Madoff is the tip of the iceberg - the real Ponzi scheme is ongoing, and operating at the highest levels.
Okay, let's think this through. Suppose that grandpa has decided to sell his Proctor & Gamble this morning, and it so happens that some insider-trading M&A lawyer or banker just discovered that next week a bunch of PE firms are going to band together and make an offer to take PG private. So, the insider trader enters the market with a buy order for $5 million of PG at the same time my unknowing grandpa is a seller. Seeing as this constitutes $5 million of additional buying strength that otherwise (without the insider traders) wouldn't be there, what does this mean? It means a *better* price for grandpa. On the other hand, let's say grandpa wanted to *buy* PG this morning, in which case he'd now have to *compete with* that $5 million of additional buying power. In *that* case, the insider trader will *cost* grandpa a little money. So, depending upon whether you're buying or selling (and whether the insider traders are buying or selling), insider trading itself is actually "price neutral" to the honest anonymous buyers and sellers out there. The *real* reason to ban insider trading is simply that it "smells", and thus will discourage the vast majority of honest folks from participating in the capital markets and thereby render those markets smaller and less efficient. (Of course, when Goldman Sachs only has one down trading day out of every 100, one might start to believe that the markets are somewhat odorous anyway.)

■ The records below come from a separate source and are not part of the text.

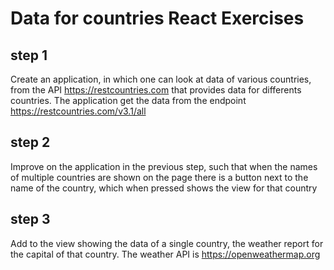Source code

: # Data for countries React Exercises

## step 1

Create an application, in which one can look at data of various countries, from the API https://restcountries.com that provides data for differents countries.
The application get the data from the endpoint https://restcountries.com/v3.1/all

## step 2

Improve on the application in the previous step, such that when the names of multiple countries are shown on the page there is a button next to the name of the country, which when pressed shows the view for that country

## step 3

Add to the view showing the data of a single country, the weather report for the capital of that country. The weather API is https://openweathermap.org
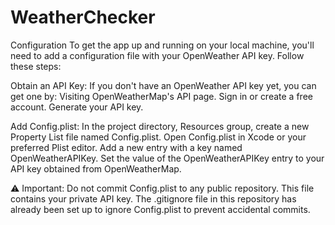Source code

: # WeatherChecker
Configuration
To get the app up and running on your local machine, you'll need to add a configuration file with your OpenWeather API key. Follow these steps:

Obtain an API Key:
If you don't have an OpenWeather API key yet, you can get one by:
Visiting OpenWeatherMap's API page.
Sign in or create a free account.
Generate your API key.

Add Config.plist:
In the project directory, Resources group, create a new Property List file named Config.plist.
Open Config.plist in Xcode or your preferred Plist editor.
Add a new entry with a key named OpenWeatherAPIKey.
Set the value of the OpenWeatherAPIKey entry to your API key obtained from OpenWeatherMap.

⚠️ Important: Do not commit Config.plist to any public repository. This file contains your private API key. The .gitignore file in this repository has already been set up to ignore Config.plist to prevent accidental commits.
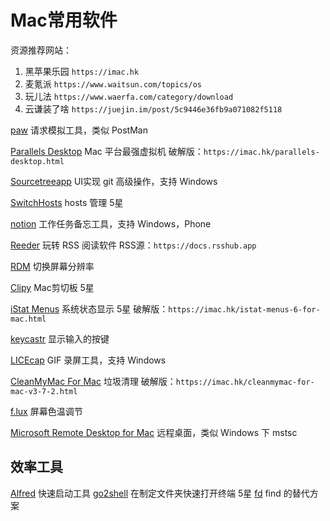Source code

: # Mac常用软件

资源推荐网站：

1. 黑苹果乐园 `https://imac.hk`
1. 麦氪派 `https://www.waitsun.com/topics/os`
1. 玩儿法 `https://www.waerfa.com/category/download`
1. 云谦装了啥 `https://juejin.im/post/5c9446e36fb9a071082f5118`

[paw](https://paw.cloud) 请求模拟工具，类似 PostMan

[Parallels Desktop](https://www.parallels.com/cn/products/business) Mac 平台最强虚拟机
破解版：`https://imac.hk/parallels-desktop.html`

[Sourcetreeapp](https://www.sourcetreeapp.com) UI实现 git 高级操作，支持 Windows

[SwitchHosts](https://github.com/oldj/SwitchHosts/releases) hosts 管理 5星

[notion](https://www.notion.so/desktop) 工作任务备忘工具，支持 Windows，Phone

[Reeder](https://reederapp.com) 玩转 RSS 阅读软件
RSS源：`https://docs.rsshub.app`

[RDM](https://github.com/avibrazil/RDM) 切换屏幕分辨率

[Clipy](https://github.com/Clipy/Clipy) Mac剪切板 5星

[iStat Menus](https://bjango.com/mac/istatmenus) 系统状态显示 5星
破解版：`https://imac.hk/istat-menus-6-for-mac.html`

[keycastr](https://github.com/keycastr/keycastr) 显示输入的按键

[LICEcap](https://www.cockos.com/licecap) GIF 录屏工具，支持 Windows

[CleanMyMac For Mac](https://macpaw.com/cleanmymac) 垃圾清理
破解版：`https://imac.hk/cleanmymac-for-mac-v3-7-2.html`

[f.lux](https://justgetflux.com) 屏幕色温调节

[Microsoft Remote Desktop for Mac](https://rink.hockeyapp.net/apps/5e0c144289a51fca2d3bfa39ce7f2b06/) 远程桌面，类似 Windows 下 mstsc

## 效率工具

[Alfred](https://www.alfredapp.com) 快速启动工具
[go2shell](https://zipzapmac.com/Go2Shell) 在制定文件夹快速打开终端 5星
[fd](https://github.com/chinanf-boy/fd-zh) find 的替代方案
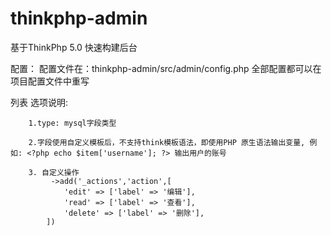 # thinkphp-admin
基于ThinkPhp 5.0 快速构建后台




配置：
    配置文件在：thinkphp-admin/src/admin/config.php
    全部配置都可以在项目配置文件中重写


列表
    选项说明:
    
        1.type: mysql字段类型
        
        2.字段使用自定义模板后，不支持think模板语法，即使用PHP 原生语法输出变量, 例如: <?php echo $item['username']; ?> 输出用户的账号
        
        3. 自定义操作
             ->add('_actions','action',[
                'edit' => ['label' => '编辑'],
                'read' => ['label' => '查看'],
                'delete' => ['label' => '删除'],
            ])
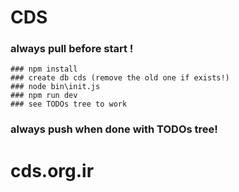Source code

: # CDS
### always pull before start !
    ### npm install
    ### create db cds (remove the old one if exists!)
    ### node bin\init.js
    ### npm run dev
    ### see TODOs tree to work
### always push when done with TODOs tree!

# cds.org.ir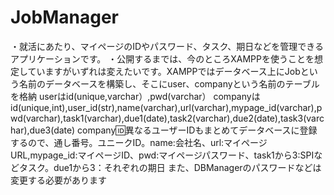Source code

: # JobManager
・就活にあたり、マイページのIDやパスワード、タスク、期日などを管理できるアプリケーションです。
・公開するまでは、今のところXAMPPを使うことを想定していますがいずれは変えたいです。XAMPPではデータベース上にJobという名前のデータベースを構築し、そこにuser、companyという名前のテーブルを格納
userはid(unique,varchar）,pwd(varchar）
companyはid(unique,int),user_id(str),name(varchar),url(varchar),mypage_id(varchar),pwd(varchar),task1(varchar),due1(date),task2(varchar),due2(date),task3(varchar),due3(date)
company:id:異なるユーザーIDもまとめてデータベースに登録するので、通し番号。ユニークID。name:会社名、url:マイページURL,mypage_id:マイページID、pwd:マイページパスワード、task1から3:SPIなどタスク。due1から3：それぞれの期日
また、DBManagerのパスワードなどは変更する必要があります
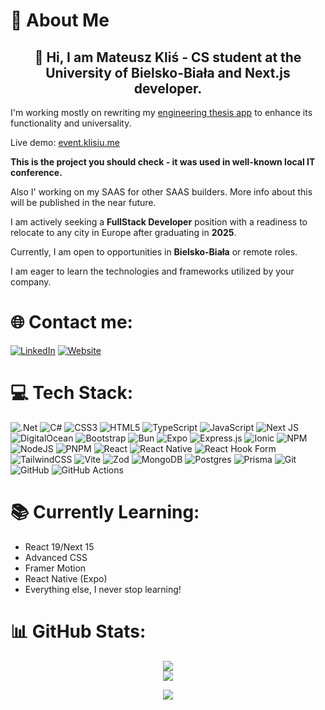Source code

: # 💫 About Me

<div align="center">

## 👋 Hi, I am **Mateusz Kliś** - CS student at the University of Bielsko-Biała and Next.js developer.

</div>

I'm working mostly on rewriting my [engineering thesis app](https://github.com/klisiubb/event-app) to enhance its functionality and universality.

Live demo: [event.klisiu.me](https://event.klisiu.me)

**This is the project you should check - it was used in well-known local IT conference.**

Also I' working on my SAAS for other SAAS builders. More info about this will be published in the near future.

I am actively seeking a **FullStack Developer** position with a readiness to relocate to any city in Europe after graduating in **2025**.

Currently, I am open to opportunities in **Bielsko-Biała** or remote roles.

I am eager to learn the technologies and frameworks utilized by your company.

# 🌐 Contact me:

[![LinkedIn](https://img.shields.io/badge/LinkedIn-%230072C6.svg?style=for-the-badge&logo=linkedin&logoColor=white)](https://linkedin.com/in/klisiubb) 
[![Website](https://img.shields.io/badge/Website-%23000000.svg?style=for-the-badge&logo=web&logoColor=white)](https://klisiu.me) 


# 💻 Tech Stack:
![.Net](https://img.shields.io/badge/.NET-5C2D91?style=for-the-badge&logo=.net&logoColor=white)
![C#](https://img.shields.io/badge/c%23-%23239120.svg?style=for-the-badge&logo=csharp&logoColor=white) ![CSS3](https://img.shields.io/badge/css3-%231572B6.svg?style=for-the-badge&logo=css3&logoColor=white) ![HTML5](https://img.shields.io/badge/html5-%23E34F26.svg?style=for-the-badge&logo=html5&logoColor=white) ![TypeScript](https://img.shields.io/badge/typescript-%23007ACC.svg?style=for-the-badge&logo=typescript&logoColor=white) ![JavaScript](https://img.shields.io/badge/javascript-%23323330.svg?style=for-the-badge&logo=javascript&logoColor=%23F7DF1E) ![Next JS](https://img.shields.io/badge/Next-black?style=for-the-badge&logo=next.js&logoColor=white) ![DigitalOcean](https://img.shields.io/badge/DigitalOcean-%230167ff.svg?style=for-the-badge&logo=digitalOcean&logoColor=white) ![Bootstrap](https://img.shields.io/badge/bootstrap-%238511FA.svg?style=for-the-badge&logo=bootstrap&logoColor=white) ![Bun](https://img.shields.io/badge/Bun-%23000000.svg?style=for-the-badge&logo=bun&logoColor=white) ![Expo](https://img.shields.io/badge/expo-1C1E24?style=for-the-badge&logo=expo&logoColor=#D04A37) ![Express.js](https://img.shields.io/badge/express.js-%23404d59.svg?style=for-the-badge&logo=express&logoColor=%2361DAFB) ![Ionic](https://img.shields.io/badge/Ionic-%233880FF.svg?style=for-the-badge&logo=Ionic&logoColor=white) ![NPM](https://img.shields.io/badge/NPM-%23CB3837.svg?style=for-the-badge&logo=npm&logoColor=white) ![NodeJS](https://img.shields.io/badge/node.js-6DA55F?style=for-the-badge&logo=node.js&logoColor=white) ![PNPM](https://img.shields.io/badge/pnpm-%234a4a4a.svg?style=for-the-badge&logo=pnpm&logoColor=f69220) ![React](https://img.shields.io/badge/react-%2320232a.svg?style=for-the-badge&logo=react&logoColor=%2361DAFB) ![React Native](https://img.shields.io/badge/react_native-%2320232a.svg?style=for-the-badge&logo=react&logoColor=%2361DAFB) ![React Hook Form](https://img.shields.io/badge/React%20Hook%20Form-%23EC5990.svg?style=for-the-badge&logo=reacthookform&logoColor=white) ![TailwindCSS](https://img.shields.io/badge/tailwindcss-%2338B2AC.svg?style=for-the-badge&logo=tailwind-css&logoColor=white) ![Vite](https://img.shields.io/badge/vite-%23646CFF.svg?style=for-the-badge&logo=vite&logoColor=white) ![Zod](https://img.shields.io/badge/zod-%233068b7.svg?style=for-the-badge&logo=zod&logoColor=white) ![MongoDB](https://img.shields.io/badge/MongoDB-%234ea94b.svg?style=for-the-badge&logo=mongodb&logoColor=white) ![Postgres](https://img.shields.io/badge/postgres-%23316192.svg?style=for-the-badge&logo=postgresql&logoColor=white) ![Prisma](https://img.shields.io/badge/Prisma-3982CE?style=for-the-badge&logo=Prisma&logoColor=white) ![Git](https://img.shields.io/badge/git-%23F05033.svg?style=for-the-badge&logo=git&logoColor=white) ![GitHub](https://img.shields.io/badge/github-%23121011.svg?style=for-the-badge&logo=github&logoColor=white) ![GitHub Actions](https://img.shields.io/badge/github%20actions-%232671E5.svg?style=for-the-badge&logo=githubactions&logoColor=white)

# 📚 Currently Learning:

- React 19/Next 15
- Advanced CSS
- Framer Motion
- React Native (Expo)
- Everything else, I never stop learning!


# 📊 GitHub Stats:
<div align="center">
  
![](https://github-readme-streak-stats.herokuapp.com/?user=klisiubb&theme=dark&hide_border=false)<br/>
![](https://github-readme-stats.vercel.app/api/top-langs/?username=klisiubb&theme=dark&hide_border=false&include_all_commits=true&count_private=true&layout=compact)


[![](https://visitcount.itsvg.in/api?id=klisiubb&icon=2&color=1)](https://visitcount.itsvg.in)
</div>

And as for that comment about insider trading being "somewhat akin to card counting", that's bullshit. Someone who counts cards has no more information available to him or her than any other participant at the table-- all he or she is doing is paying close attention to the cards that have been dealt (the same cards that anyone else can see, too) and then making the "highest percentage move" based upon those cards.
Aside from that, I agree with your article.....but the problem is that we've had decent regulations for decades...they just aren't enforced at all anymore and everyone knows it. We need a strong leader, ie not Shapiro who is part of the problem, to clean things up.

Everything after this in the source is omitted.